# Creating a Dataset of Brewery Data via Yelp Fusion API

### *Note that due to daily Yelp API query restrictions, this notebook must be run four times to obtain full brewery data. 

###The DSCI 511 Brewery Team:

Wynton Britton

Russell Destremps

Hao Deng

Evan Falkowski

DSCI 511, Data Acquisition and Pre-Processing


In [1]:
# import required libraries 

import pandas as pd
import requests as rq
import os; import json; import sys
from pandas import DataFrame

## Bring in master brewery list 

In [2]:
### ***Note for funcitons created below, you will ahve to change the drive mapping within each function ***
# mount drive

from google.colab import drive
drive.mount('/content/drive')
#drive.mount('/content/gdrive')

Mounted at /content/drive


In [3]:
#Path must also be adjusted to current working directory

master_list = pd.read_csv("/content/drive/MyDrive/Python/DSCI_511/Project/team_project/brewery_master.csv")
#master_list = pd.read_csv('/content/gdrive/My Drive/Drexel/Brewery_Project/brewery_master.csv')

## Data Source Exploration  

**YELP:**

The first step of accessing Yelp API infos is to create an app inside Yelp Fusion API in order to get Client ID and API Key. You need to access to https://www.yelp.com/fusion to register an app as well as check out the directory of Yelp Fusion API. 
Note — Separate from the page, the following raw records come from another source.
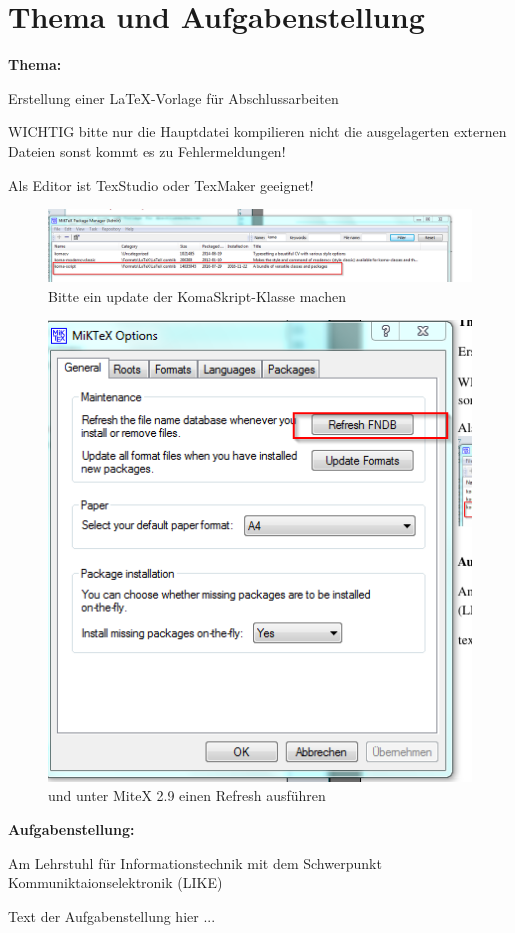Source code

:  

\chapter*{Thema und Aufgabenstellung}
\textbf{Thema:}\par\smallskip
 
Erstellung einer \LaTeX-Vorlage für Abschlussarbeiten
\par\smallskip  
WICHTIG bitte nur die Hauptdatei kompilieren nicht die ausgelagerten externen Dateien sonst kommt es zu Fehlermeldungen!\par
Als Editor ist TexStudio oder TexMaker geeignet!\\

\begin{figure}[h!]
  \begin{centering}
  {\includegraphics[scale=0.5]{Abbildungen/koma_script_update.png}
   \caption{Bitte ein update der KomaSkript-Klasse machen}}
  \end{centering}
  \end{figure}
  

\begin{figure}[h!]
  \begin{centering}
  {\includegraphics[scale=0.5]{Abbildungen/refresh_fndb.png}\hfill
\caption{und unter MiteX 2.9 einen Refresh ausführen}}
  \end{centering}
  \end{figure}




\par\bigskip
\textbf{Aufgabenstellung:}\par\smallskip
Am Lehrstuhl für Informationstechnik mit dem Schwerpunkt Kommuniktaionselektronik (LIKE)
\par\smallskip  
Text der Aufgabenstellung hier ...


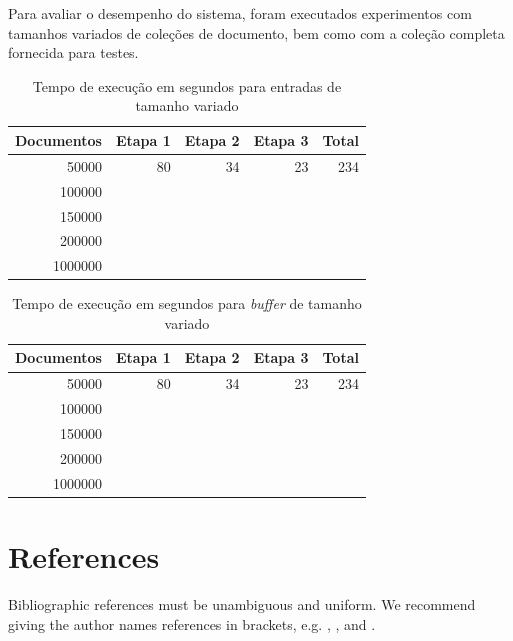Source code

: \documentclass[12pt]{article}
\begin{document}
Para avaliar o desempenho do sistema, foram executados experimentos com tamanhos variados de coleções de documento, bem como com a coleção completa fornecida para testes.


\begin{table}[ht]
\centering
\caption{Tempo de execução em segundos para entradas de tamanho variado}
\label{tab:exec_time_collection}
\begin{tabular}{rrrrr}
Documentos & Etapa 1 & Etapa 2 & Etapa 3 & Total \\ \hline
50000      & 80      & 34      & 23      & 234   \\
100000     & ~       & ~       & ~       & ~     \\
150000     & ~       & ~       & ~       & ~     \\
200000     & ~       & ~       & ~       & ~     \\
1000000    & ~       & ~       & ~       & ~     \\
\end{tabular}
\end{table}


\begin{table}[ht]
\centering
\caption{Tempo de execução em segundos para \emph{buffer} de tamanho variado}
\label{tab:exec_time_buffer}
\begin{tabular}{rrrrr}
Documentos & Etapa 1 & Etapa 2 & Etapa 3 & Total \\ \hline
50000      & 80      & 34      & 23      & 234   \\
100000     & ~       & ~       & ~       & ~     \\
150000     & ~       & ~       & ~       & ~     \\
200000     & ~       & ~       & ~       & ~     \\
1000000    & ~       & ~       & ~       & ~     \\
\end{tabular}
\end{table}




\section{References}

Bibliographic references must be unambiguous and uniform.  We recommend giving
the author names references in brackets, e.g. \cite{knuth:84},
\cite{boulic:91}, and \cite{smith:99}.




\end{document}

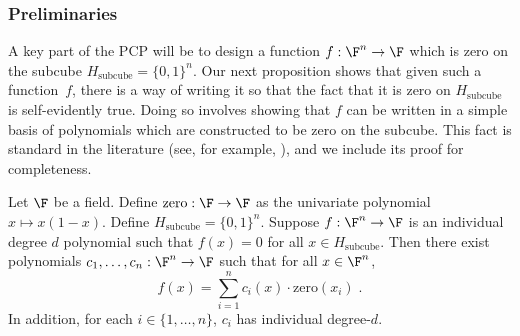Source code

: \subsubsection{Preliminaries}

A key part of the PCP will be to design a function $f:\F^n \rightarrow \F$ which
is zero on the subcube $H_{\mathrm{subcube}} = \{0,1\}^n$.
Our next proposition shows that given such a function~$f$, there is a way of
writing it so that the fact that it is zero on $H_{\mathrm{subcube}}$ is
self-evidently true.
Doing so involves showing that $f$ can be written in a simple basis of
polynomials which are constructed to be zero on the subcube.
This fact is standard in the literature (see, for example,
\cite[Lemma~$4.11$]{ben2008short}), and we include its proof for
completeness.

\begin{proposition}\label{prop:zero-basis}
  Let $\F$ be a field.
  Define $\mathrm{zero}: \F \to \F$ as the univariate polynomial $x \mapsto
  x(1-x)$.
Define $H_{\mathrm{subcube}} = \{0,1\}^n$.
  Suppose $f:\F^n \rightarrow \F$ is an individual degree $d$ polynomial such
  that $f(x) = 0$ for all $x \in H_{\mathrm{subcube}}$.
  Then there exist polynomials $c_1, \ldots, c_n:\F^n \rightarrow \F$ such that
  for all $x \in \F^n$,
  \begin{equation*}
  f(x) = \sum_{i=1}^n c_i(x) \cdot \mathrm{zero}(x_i)\;.
  \end{equation*}
  In addition, for each $i \in \{1, \ldots, n\}$, $c_i$ has individual degree-$d$. 
\end{proposition}
  
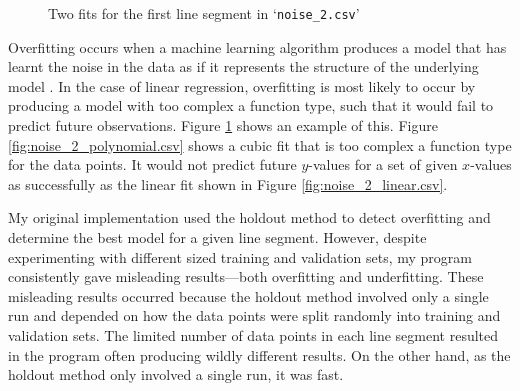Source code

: \documentclass[onecolumn, 12pt, a4paper]{article}
\begin{document}
\begin{figure}[htbp]
    \centering
    \hfill
    \caption{Two fits for the first line segment in `\texttt{noise\_2.csv}'}
    \label{fig:noise_2.csv}
\end{figure}

Overfitting occurs when a machine learning algorithm
produces a model that has learnt the noise in the data
as if it represents the structure of the underlying
model \cite{MSMI}.
In the case of linear regression, overfitting is most
likely to occur by producing a model with too complex a function
type, such that it would fail to predict future observations.
Figure \ref{fig:noise_2.csv} shows an example of this. 
Figure \ref{fig:noise_2_polynomial.csv} shows a cubic fit that is too complex a 
function type for the data points.
It would not predict future $y$-values for a set of 
given $x$-values as successfully as the linear fit shown in Figure \ref{fig:noise_2_linear.csv}.

My original implementation used the holdout method
to detect overfitting and determine the best model for a given line segment.
However, despite experimenting with different
sized training and validation sets, my program consistently gave
misleading results---both overfitting and underfitting.
These misleading results occurred because the holdout method involved only a single run 
and depended on how the data points were split randomly into training and validation sets.
The limited number of data points in each line segment resulted 
in the program often producing wildly different results.
On the other hand, as the holdout method only involved a single run, it was fast.
\end{document}
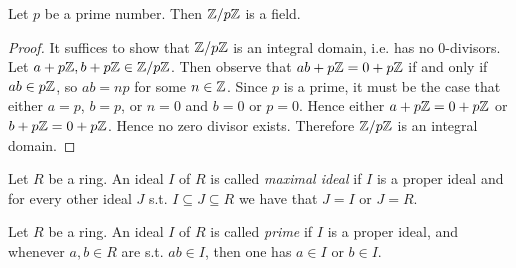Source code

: \begin{corollary}
  Let $p$ be a prime number. Then $\mathbb Z/p\mathbb Z$ is a field.
  \label{<+label+>}
\end{corollary}
\begin{proof}
  It suffices to show that $\mathbb Z/p\mathbb Z$ is an integral domain, i.e. has no $0$-divisors. Let
  $a+p\mathbb Z, b+p\mathbb Z\in \mathbb Z/p\mathbb Z$. Then observe that $ab+p\mathbb Z=0+p\mathbb Z$ if and only if $ab\in
  p\mathbb Z$, so $ab=np$ for some $n\in\mathbb Z$. Since $p$ is a prime, it must be the case that
  either $a=p$, $b=p$, or $n=0$ and $b=0$ or $p=0$. Hence either $a+p\mathbb Z = 0+p\mathbb Z$ or
  $b+p\mathbb Z=0+p\mathbb Z$. Hence no zero divisor exists. Therefore $\mathbb Z/p\mathbb Z$ is an integral
  domain.
\end{proof}

\begin{definition}
  Let $R$ be a ring. An ideal $I$ of $R$ is called \emph{maximal ideal} if $I$ is a proper
  ideal and for every other ideal $J$ s.t. $I\subseteq J \subseteq R$ we have that $J=I$
  or $J=R$.
  \label{def:maximalIdeal}
\end{definition}

\begin{definition}
  Let $R$ be a ring. An ideal $I$ of $R$ is called \emph{prime} if $I$ is a proper ideal,
  and whenever $a,b\in R$ are s.t. $ab\in I$, then one has $a\in I$ or $b\in I$.
  \label{<+label+>}
\end{definition}

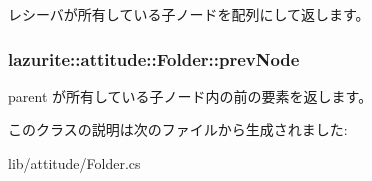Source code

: \label{classlazurite_1_1attitude_1_1_folder_a0ca3f357b5238a0a3f0e4f930ded5a22}
レシーバが所有している子ノードを配列にして返します。 \hypertarget{classlazurite_1_1attitude_1_1_folder_af6e1c1d3572674d0377e4f9023c44f73}{
\subsubsection[{prevNode}]{ lazurite::attitude::Folder::prevNode}}
\label{classlazurite_1_1attitude_1_1_folder_af6e1c1d3572674d0377e4f9023c44f73}
parent が所有している子ノード内の前の要素を返します。 

このクラスの説明は次のファイルから生成されました:\begin{DoxyCompactItemize}
\item 
lib/attitude/Folder.cs\end{DoxyCompactItemize}
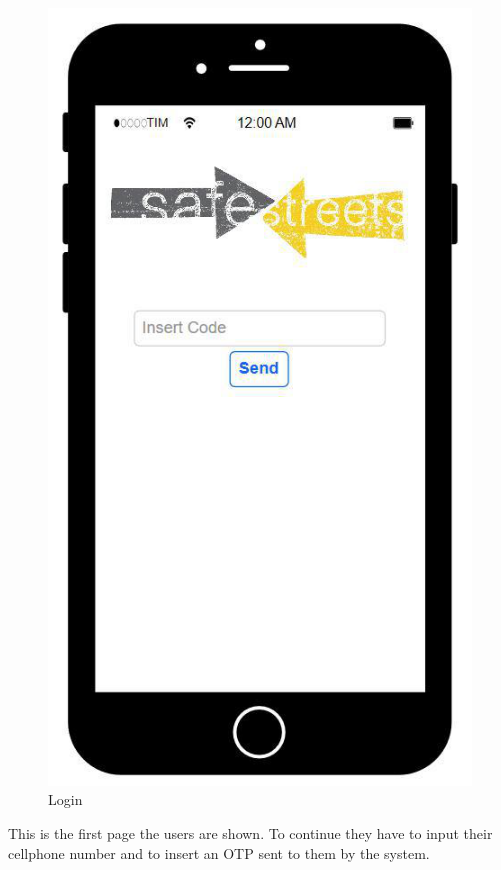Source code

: \begin{figure} [H]
    \includegraphics[scale=0.5]{Images/Templates/User/us_2.png}
    \caption{\label{fig:Mockup-1}Login}
\end{figure}

This is the first page the users are shown. To continue they 
have to input their cellphone number and to insert an OTP 
sent to them by the system.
Once you have the Client ID and API Key, a code demonstrated as below will allow you to sesrch & collect information from Yelp as your request.


**Yelp API Introduction:**

Yelp Fusion API has provided several business endpoints for users to pull different parameters through API call. In our research project, our goal is to collect brewery name, ratings and reviews from Yelp API. To get parameters we need, we need to take few steps on API calls in order to pull every parameter we need.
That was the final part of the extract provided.